I’ve realised over time, even more so recently, that you can’t change what your loved ones are going to do, even if you don’t agree with them. You can express your feelings, you can ask them to change, but you can’t force them to see things from your point of view or to act in the way you believe is right.
I’ve come to a point in which going forward I will express my feelings and then move on. Holding onto negativity doesn’t benefit me. It doesn’t encourage them to change. It doesn’t help them to understand how I feel. It doesn’t have any effect, other than weighing me down, impacting my mental health, and making me feel negative. So once I’ve done all I can to constructively and logically deal with a situation, and gotten my feelings off my chest, I am going to release any negative energy into the world and let it go.
Especially at the moment, it’s easy to see just how precious and delicate life is. You never know what’s around the corner. None of us knows what will happen tomorrow. I don’t want to waste any of my life holding onto grudges or feeling negative energy bubbling away inside me. I have enough negativity from my bipolar disorder which I can’t control, so it’s important for me to deal with what I can control in a way that is going to improve my life and allow me to enjoy it to the best of my ability.

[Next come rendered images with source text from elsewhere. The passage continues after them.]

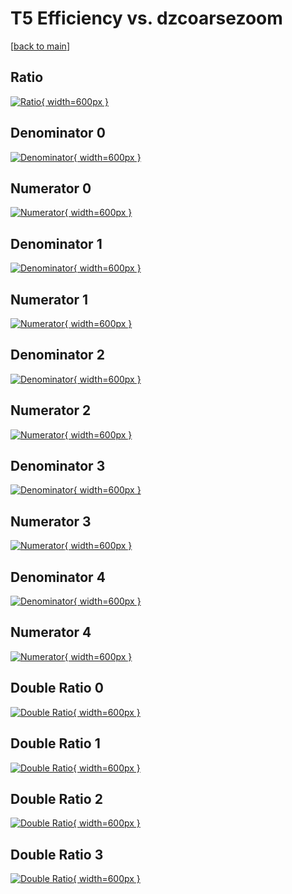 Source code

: # T5 Efficiency vs. dzcoarsezoom

[[back to main](./)]



## Ratio

[![Ratio](../mtv/var/T5_xtr_11_0_eff_dzcoarsezoom.png){ width=600px }](../mtv/var/T5_xtr_11_0_eff_dzcoarsezoom.pdf)

## Denominator 0

[![Denominator](../mtv/den/T5_xtr_11_0_eff_dzcoarsezoom_den0.png){ width=600px }](../mtv/den/T5_xtr_11_0_eff_dzcoarsezoom_den0.pdf)

## Numerator 0

[![Numerator](../mtv/num/T5_xtr_11_0_eff_dzcoarsezoom_num0.png){ width=600px }](../mtv/num/T5_xtr_11_0_eff_dzcoarsezoom_num0.pdf)

## Denominator 1

[![Denominator](../mtv/den/T5_xtr_11_0_eff_dzcoarsezoom_den1.png){ width=600px }](../mtv/den/T5_xtr_11_0_eff_dzcoarsezoom_den1.pdf)

## Numerator 1

[![Numerator](../mtv/num/T5_xtr_11_0_eff_dzcoarsezoom_num1.png){ width=600px }](../mtv/num/T5_xtr_11_0_eff_dzcoarsezoom_num1.pdf)

## Denominator 2

[![Denominator](../mtv/den/T5_xtr_11_0_eff_dzcoarsezoom_den2.png){ width=600px }](../mtv/den/T5_xtr_11_0_eff_dzcoarsezoom_den2.pdf)

## Numerator 2

[![Numerator](../mtv/num/T5_xtr_11_0_eff_dzcoarsezoom_num2.png){ width=600px }](../mtv/num/T5_xtr_11_0_eff_dzcoarsezoom_num2.pdf)

## Denominator 3

[![Denominator](../mtv/den/T5_xtr_11_0_eff_dzcoarsezoom_den3.png){ width=600px }](../mtv/den/T5_xtr_11_0_eff_dzcoarsezoom_den3.pdf)

## Numerator 3

[![Numerator](../mtv/num/T5_xtr_11_0_eff_dzcoarsezoom_num3.png){ width=600px }](../mtv/num/T5_xtr_11_0_eff_dzcoarsezoom_num3.pdf)

## Denominator 4

[![Denominator](../mtv/den/T5_xtr_11_0_eff_dzcoarsezoom_den4.png){ width=600px }](../mtv/den/T5_xtr_11_0_eff_dzcoarsezoom_den4.pdf)

## Numerator 4

[![Numerator](../mtv/num/T5_xtr_11_0_eff_dzcoarsezoom_num4.png){ width=600px }](../mtv/num/T5_xtr_11_0_eff_dzcoarsezoom_num4.pdf)

## Double Ratio 0

[![Double Ratio](../mtv/ratio/T5_xtr_11_0_eff_dzcoarsezoom_ratio0.png){ width=600px }](../mtv/ratio/T5_xtr_11_0_eff_dzcoarsezoom_ratio0.pdf)

## Double Ratio 1

[![Double Ratio](../mtv/ratio/T5_xtr_11_0_eff_dzcoarsezoom_ratio1.png){ width=600px }](../mtv/ratio/T5_xtr_11_0_eff_dzcoarsezoom_ratio1.pdf)

## Double Ratio 2

[![Double Ratio](../mtv/ratio/T5_xtr_11_0_eff_dzcoarsezoom_ratio2.png){ width=600px }](../mtv/ratio/T5_xtr_11_0_eff_dzcoarsezoom_ratio2.pdf)

## Double Ratio 3

[![Double Ratio](../mtv/ratio/T5_xtr_11_0_eff_dzcoarsezoom_ratio3.png){ width=600px }](../mtv/ratio/T5_xtr_11_0_eff_dzcoarsezoom_ratio3.pdf)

This has been a journey of discovery, as so much of life is, and will continue to be one. I will continue learning and growing as a person. I will continue to try to do my best for those I love, and for myself. I will continue to try to help others through my writing and stand up for what I believe in and I feel is right. I will value my mental health and set boundaries where I have to. If there are people in my life who bring only negative energy my way and aren’t willing to try and change, I will distance myself from them. I won’t carry negativity with me. I will try to be centred, grateful, hopeful, peaceful and positive, as much as my mental illness will let me.